The professional literature has more
definitions for these terms than religion has denominations, and that’s too
many. In hopes of simplifying,
I’ll give you two more. Codependency
and enabling are pretty much the same thing, making
it easier for someone else to stay addicted to a bad habit.
Another way to look at it is caring about the feelings and needs of a messed up person to the neglect of your own. “Messed up” means what professionals call “dysfunctional”—their lives aren’t working to get their own needs and responsibilities met due to their own bad habits.
Such people are addicts, as they are usually addicted to some chemical or habit that messes up their lives, and the lives of enablers who try to rescue them. Examples of such habits would include alcoholics, drug abusers, sex addicts, compulsive gamblers, and eating disorders.
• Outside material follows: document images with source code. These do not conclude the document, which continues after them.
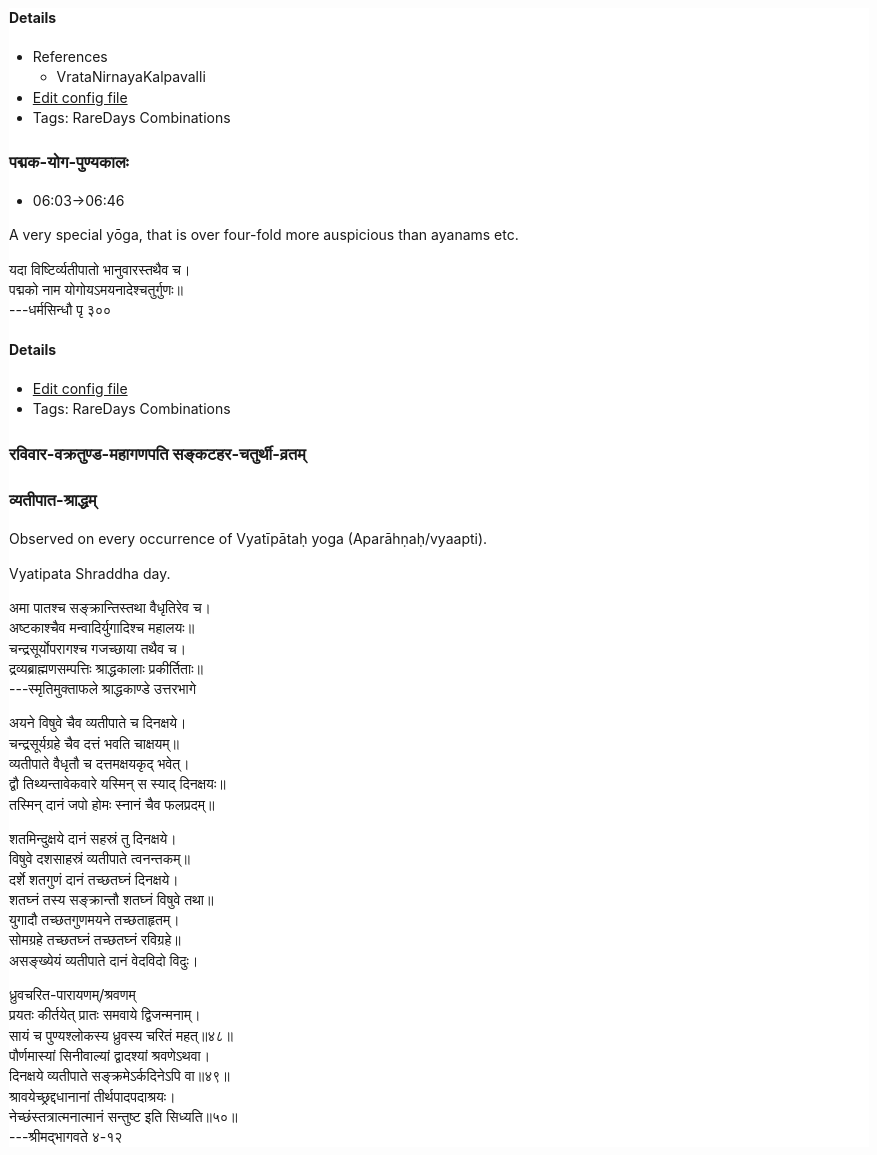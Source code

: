 

#### Details
- References
  - VrataNirnayaKalpavalli
- [Edit config file](https://github.com/jyotisham/adyatithi/blob/master/time_focus/misc_combinations/description_only/pAtArka-yOgaH.toml)
- Tags: RareDays Combinations


### पद्मक-योग-पुण्यकालः
- 06:03→06:46



A very special yōga, that is over four-fold more auspicious than ayanams etc.

यदा विष्टिर्व्यतीपातो भानुवारस्तथैव च।  
पद्मको नाम योगोयऽमयनादेश्चतुर्गुणः॥  
---धर्मसिन्धौ पृ ३००



#### Details
- [Edit config file](https://github.com/jyotisham/adyatithi/blob/master/time_focus/special-tithis/description_only/padmaka-yOga-puNyakAlaH.toml)
- Tags: RareDays Combinations


### रविवार-वक्रतुण्ड-महागणपति सङ्कटहर-चतुर्थी-व्रतम्
### व्यतीपात-श्राद्धम्

Observed on every occurrence of Vyatīpātaḥ yoga (Aparāhṇaḥ/vyaapti). 

Vyatipata Shraddha day.

अमा पातश्च सङ्क्रान्तिस्तथा वैधृतिरेव च।  
अष्टकाश्चैव मन्वादिर्युगादिश्च महालयः॥  
चन्द्रसूर्योपरागश्च गजच्छाया तथैव च।  
द्रव्यब्राह्मणसम्पत्तिः श्राद्धकालाः प्रकीर्तिताः॥  
---स्मृतिमुक्ताफले श्राद्धकाण्डे उत्तरभागे  
  
अयने विषुवे चैव व्यतीपाते च दिनक्षये।  
चन्द्रसूर्यग्रहे चैव दत्तं भवति चाक्षयम्॥  
व्यतीपाते वैधृतौ च दत्तमक्षयकृद् भवेत्।  
द्वौ तिथ्यन्तावेकवारे यस्मिन् स स्याद् दिनक्षयः॥  
तस्मिन् दानं जपो होमः स्नानं चैव फलप्रदम्॥  
  
शतमिन्दुक्षये दानं सहस्रं तु दिनक्षये।  
विषुवे दशसाहस्रं व्यतीपाते त्वनन्तकम्॥  
दर्शे शतगुणं दानं तच्छतघ्नं दिनक्षये।  
शतघ्नं तस्य सङ्क्रान्तौ शतघ्नं विषुवे तथा॥  
युगादौ तच्छतगुणमयने तच्छताहृतम्।  
सोमग्रहे तच्छतघ्नं तच्छतघ्नं रविग्रहे॥  
असङ्ख्येयं व्यतीपाते दानं वेदविदो विदुः।  
  
ध्रुवचरित-पारायणम्/श्रवणम्  
प्रयतः कीर्तयेत् प्रातः समवाये द्विजन्मनाम्।  
सायं च पुण्यश्लोकस्य ध्रुवस्य चरितं महत्॥४८॥  
पौर्णमास्यां सिनीवाल्यां द्वादश्यां श्रवणेऽथवा।  
दिनक्षये व्यतीपाते सङ्क्रमेऽर्कदिनेऽपि वा॥४९॥  
श्रावयेच्छ्रद्दधानानां तीर्थपादपदाश्रयः।  
नेच्छंस्तत्रात्मनात्मानं सन्तुष्ट इति सिध्यति॥५०॥  
---श्रीमद्भागवते ४-१२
Codependent enabling goes further than addictions, because rescuers not only drain themselves on addicts, but also on folks who are just plain immature, irresponsible, or immoral. Now codependency is not taking too much care of invalids like paraplegics, Alzheimer’s, schizophrenics, or the chronically ill. It is overprotecting addicts, and those who refuse to grow up, do their chores, and do what they know is right.
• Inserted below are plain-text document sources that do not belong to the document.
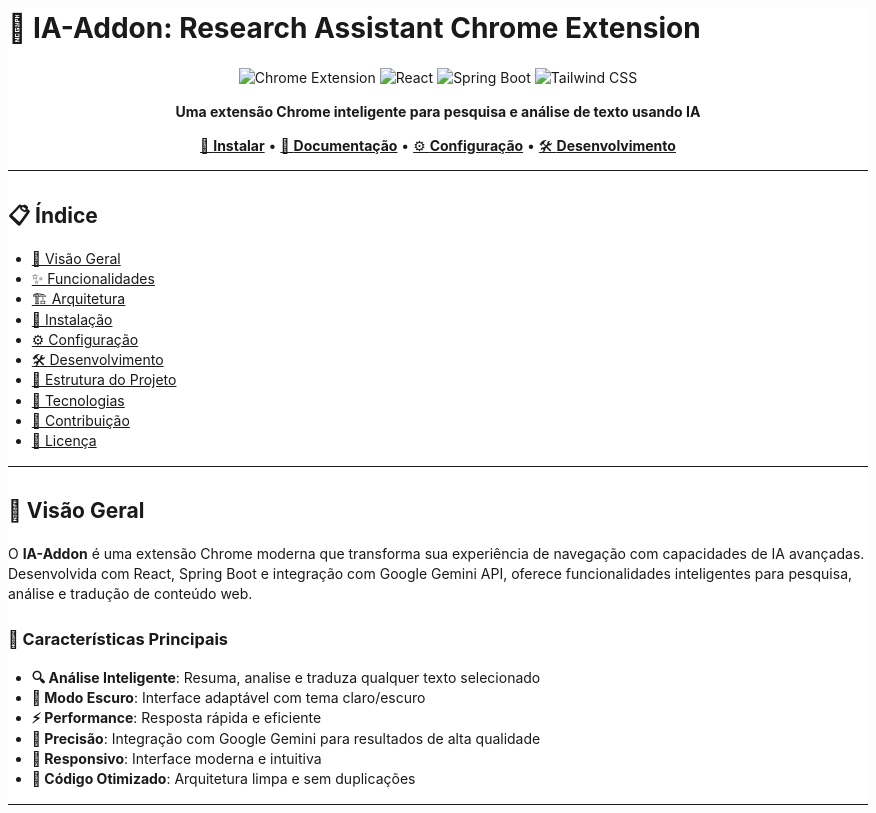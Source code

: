 # 🤖 IA-Addon: Research Assistant Chrome Extension

<div align="center">

![Chrome Extension](https://img.shields.io/badge/Chrome%20Extension-v1.0.0-blue?style=for-the-badge&logo=google-chrome)
![React](https://img.shields.io/badge/React-18.2.0-61DAFB?style=for-the-badge&logo=react)
![Spring Boot](https://img.shields.io/badge/Spring%20Boot-3.5.4-6DB33F?style=for-the-badge&logo=spring)
![Tailwind CSS](https://img.shields.io/badge/Tailwind%20CSS-3.3.2-38B2AC?style=for-the-badge&logo=tailwind-css)

**Uma extensão Chrome inteligente para pesquisa e análise de texto usando IA**

[🚀 **Instalar**](#instalação) • [📖 **Documentação**](#funcionalidades) • [⚙️ **Configuração**](#configuração) • [🛠️ **Desenvolvimento**](#desenvolvimento)

</div>

---

## 📋 Índice

- [🎯 Visão Geral](#visão-geral)
- [✨ Funcionalidades](#funcionalidades)
- [🏗️ Arquitetura](#arquitetura)
- [🚀 Instalação](#instalação)
- [⚙️ Configuração](#configuração)
- [🛠️ Desenvolvimento](#desenvolvimento)
- [📁 Estrutura do Projeto](#estrutura-do-projeto)
- [🔧 Tecnologias](#tecnologias)
- [🤝 Contribuição](#contribuição)
- [📄 Licença](#licença)

---

## 🎯 Visão Geral

O **IA-Addon** é uma extensão Chrome moderna que transforma sua experiência de navegação com capacidades de IA avançadas. Desenvolvida com React, Spring Boot e integração com Google Gemini API, oferece funcionalidades inteligentes para pesquisa, análise e tradução de conteúdo web.

### 🎨 Características Principais

- **🔍 Análise Inteligente**: Resuma, analise e traduza qualquer texto selecionado
- **🌙 Modo Escuro**: Interface adaptável com tema claro/escuro
- **⚡ Performance**: Resposta rápida e eficiente
- **🎯 Precisão**: Integração com Google Gemini para resultados de alta qualidade
- **📱 Responsivo**: Interface moderna e intuitiva
- **🧹 Código Otimizado**: Arquitetura limpa e sem duplicações

---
Enabling dysfunctional people is not showing them too much love as some might think. It’s showing them too little respect and understanding. Just like parents who wait too long to wean kids from the bed, the bottle, or the temper tantrum, if we truly respected and understood them, we would recognize they need us to expect them to become more responsible.
Helping them get through a tough spot is helping them avoid responsibility for their recovery, maturity, morality, and responsibility. If we’re not part of the solution, we’re part of the problem.